Until six years ago, the career path for Peter S. Macrae, AIA, was traditional. That all changed in 2011 when he parted ways with the recession-ravaged firm where he was managing principal and started his own firm.
Macrae ARCHitecture, Inc., based in a suburb of Columbus, OH, has a website, 25 or 30 clients, and an annual portfolio averaging 150 projects. It has everything that a typical architecture firm has, with one notable exception—employees. THE VIRTUAL FIRM Macrae’s firm is a thriving, high-production design firm that delivers architecture, interior and graphic design, project management, and 3D modeling services to clients in the commercial, residential, and civic markets. And he is its only full-time staff. “My goal was to start a firm without any cash,” Macrae says. “I thought that it must be possible to have a full-service, national architecture practice with zero fixed overhead. No rent. No equipment. No payroll. Just a laptop, with everything in the Cloud. And it worked like a charm. I put money into an account on day one just in case, but I’ve never touched it.”

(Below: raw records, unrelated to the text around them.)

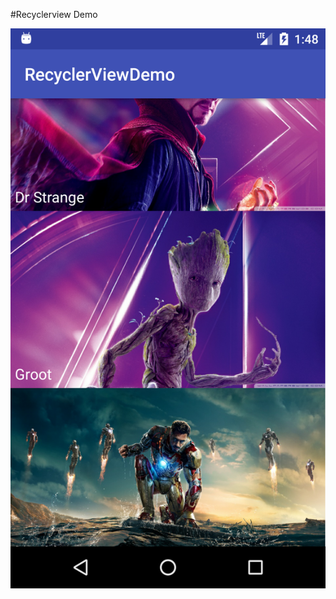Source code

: #Recyclerview Demo

![alt text](https://github.com/HadesPTIT/recyclerview-demo/blob/demo/screenshot.png)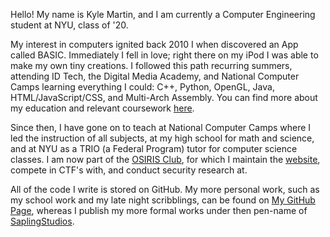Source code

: Hello! My name is Kyle Martin, and I am currently a Computer Engineering student at NYU, class of '20.

My interest in computers ignited back 2010 I when discovered an App called BASIC. Immediately I fell in love; right there on my iPod I was able to make my own tiny creations.  I followed this path recurring summers, attending ID Tech, the Digital Media Academy, and National Computer Camps learning everything I could: C++, Python, OpenGL, Java, HTML/JavaScript/CSS, and Multi-Arch Assembly. You can find more about my education and relevant coursework [here](https://www.github.com/KyleMiles/School).

Since then, I have gone on to teach at National Computer Camps where I led the instruction of all subjects, at my high school for math and science, and at NYU as a TRIO (a Federal Program) tutor for computer science classes.  I am now part of the [OSIRIS Club](/OSIRIS/), for which I maintain the [website](http://blog.isis.poly.edu/osiris.github.io/), compete in CTF's with, and conduct security research at.

All of the code I write is stored on GitHub. My more personal work, such as my school work and my late night scribblings, can be found on [My GitHub Page](https://www.github.com/KyleMiles), whereas I publish my more formal works under then pen-name of [SaplingStudios](SaplingStudios).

5 KEYS TO RUNNING A ‘VIRTUAL’ FIRM
Here are five key factors that allow Macrae ARCHitecture to complete an average of 150 projects a year with only owner Peter Macrae as a full-time employee:
1. Financial discipline. Despite almost no overhead, Macrae ARCHitecture, Inc. charges the market rate for its services. Macrae also requires clients to pay half the fixedfee up front and the remainder before receiving the final contract documents.
2. Focus on results, not hours. All projects are fixed-fee. “I’ve actually convinced all the people doing this with me to never again think about how many hours it takes to do something,” he says. “All that matters are the deadline and collectively realizing the profits.”
3. Successful independent contractors. “Every one of the people who works with me is an independent firm owner with their own clients and projects,” says Macrae. “I insisted on it and now we are just one of each other’s clients.”
4. The right clients. The vast majority of Macrae’s clients are in the private sector, largely because public-sector clients won’t agree to his contract terms and can sometimes limit a firm’s profit. 5. Appropriate technology. Macrae and his contractors hold meetings using apps like GoToMeeting and Skype, while exchanging files with Dropbox and similar tools.
INSPIRED BY CIRCUMSTANCES
Macrae says the idea came to him in his prior position when he noticed that, although they were in a room together, his staff was working, more or less “virtually.” “The CEO is in the corner office and there’s a big bullpen with all the staff in their ten-by-ten spaces. It’s the same work environment as when I started forty years ago, but instead of having a set of drawings rolled out on a drafting desk, they have ear buds in and they’re throwing electronic files to each other.”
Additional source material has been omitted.